In the first pages of Beard's 2006 tract Aphasia, he wrote: "People like squinty moles in the office buildings across the world, living primarily in darkness. They get to work and log onto their laptops to spend a large portion of their workday ‘chatting’ with friends who are in other offices doing the same thing, caged animals communicating with howls across the expanse of some vast social prison.

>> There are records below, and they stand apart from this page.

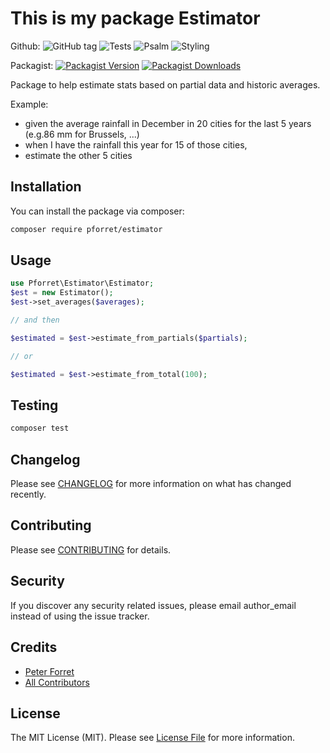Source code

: # This is my package Estimator

Github: 
![GitHub tag](https://img.shields.io/github/v/tag/pforret/estimator)
![Tests](https://github.com/pforret/estimator/workflows/Run%20Tests/badge.svg)
![Psalm](https://github.com/pforret/estimator/workflows/Detect%20Psalm%20warnings/badge.svg)
![Styling](https://github.com/pforret/estimator/workflows/Check%20&%20fix%20styling/badge.svg)

Packagist: 
[![Packagist Version](https://img.shields.io/packagist/v/pforret/estimator.svg?style=flat-square)](https://packagist.org/packages/pforret/estimator)
[![Packagist Downloads](https://img.shields.io/packagist/dt/pforret/estimator.svg?style=flat-square)](https://packagist.org/packages/pforret/estimator)

Package to help estimate stats based on partial data and historic averages.

Example: 
* given the average rainfall in December in 20 cities for the last 5 years (e.g.86 mm for Brussels, ...)
* when I have the rainfall this year for 15 of those cities, 
* estimate the other 5 cities

## Installation

You can install the package via composer:

```bash
composer require pforret/estimator
```

## Usage

``` php
use Pforret\Estimator\Estimator;
$est = new Estimator();
$est->set_averages($averages);

// and then

$estimated = $est->estimate_from_partials($partials);

// or 

$estimated = $est->estimate_from_total(100);
```

## Testing

``` bash
composer test
```

## Changelog

Please see [CHANGELOG](CHANGELOG.md) for more information on what has changed recently.

## Contributing

Please see [CONTRIBUTING](CONTRIBUTING.md) for details.

## Security

If you discover any security related issues, please email author_email instead of using the issue tracker.

## Credits

- [Peter Forret](https://github.com/pforret)
- [All Contributors](../../contributors)

## License

The MIT License (MIT). Please see [License File](LICENSE.md) for more information.
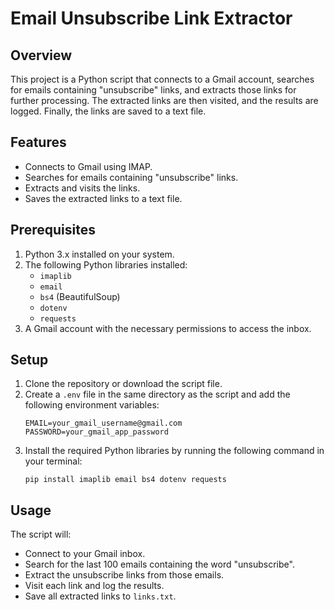 # Email Unsubscribe Link Extractor

## Overview

This project is a Python script that connects to a Gmail account, searches for emails containing "unsubscribe" links, and extracts those links for further processing. The extracted links are then visited, and the results are logged. Finally, the links are saved to a text file.

## Features

-   Connects to Gmail using IMAP.
-   Searches for emails containing "unsubscribe" links.
-   Extracts and visits the links.
-   Saves the extracted links to a text file.

## Prerequisites

1. Python 3.x installed on your system.
2. The following Python libraries installed:
    - `imaplib`
    - `email`
    - `bs4` (BeautifulSoup)
    - `dotenv`
    - `requests`
3. A Gmail account with the necessary permissions to access the inbox.

## Setup

1. Clone the repository or download the script file.
2. Create a `.env` file in the same directory as the script and add the following environment variables:
    ```
    EMAIL=your_gmail_username@gmail.com
    PASSWORD=your_gmail_app_password
    ```
3. Install the required Python libraries by running the following command in your terminal:
    ```
    pip install imaplib email bs4 dotenv requests
    ```

## Usage

The script will:

-   Connect to your Gmail inbox.
-   Search for the last 100 emails containing the word "unsubscribe".
-   Extract the unsubscribe links from those emails.
-   Visit each link and log the results.
-   Save all extracted links to `links.txt`.
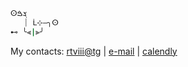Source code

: 

```bash
ⵙܮࠁ
   ⏐ ᒫ⊹―╮ⵙ
⊷ ╰⫷|⫸╯
```
 My contacts: [rtviii@tg](https://t.me/rtviii) | [e-mail](mailto:rtkushner@gmail.com) | [calendly](https://calendly.com/rxz/) 

<!-- ░▒▓
<!--  

-->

Millions of people living into their loneliness occasionally prodded on by some kind of genetic social impulse to reach out to others for a temporary reprieve with small talk. “Hi, how are you?” “Oh my—what a beautiful dog you have!” “I’m so hung over this morning!” “Did you get my message?” Other more maladjusted souls delve deeper, hoping that their lonely work could bring them out on the other side, like digging a hole to China. Without their social networking tools, we’re “not in the conversation” and are slowly being phased out of the social circus. Careers and relationships are being made and broken, names and brands are gaining and losing credibility, bands are getting their start. And we could care less. Those who are missing can be presumed dead.”

***

Highways, hopelessly tangled across the states. What will become of all of them? Return to dust? Poor Beard. Poor me, dead at twenty-eight years old--green shoots will one day tear through the asphalt and the cities will lie in ruins, but sometime soon she will be asked to step to the back of the funeral home and identify my body. Snow whisping across the streets like sands in the desert. Like on the steppe in Russia, and the cars, like a warm set of hands, always rubbing the road, cradling it in their arms, trying to keep it above freezing. The alien landscape in the morning--tufts of lavender clouds, trees like out of a Dr. Seuss book. Empty town, like a model that some kid built for his Lionel train set to go around—perfectly bleached warehouses and factories, pine trees, empty streets, authentic barber shops, and modest skyscrapers. A flickering picture, as if the tropical fruits of hyper-capitalism that have blossomed so vibrantly elsewhere just haven’t been able to take root in the tough red soil.  The austere, institutional businesses here seem almost state-owned, peppering the streets with modest signs stating their social function—Soap Company, Educational Supply Warehouse, Auto Repair, Brick and Mortar, Public High School. A skeletal infrastructure of a city with all the necessary products and services to survive, but with none of the decorative flair.  A city built by IKEA, dedicated to stark, Scandinavian simplicity. All the elements of life, without any of the feeling of it.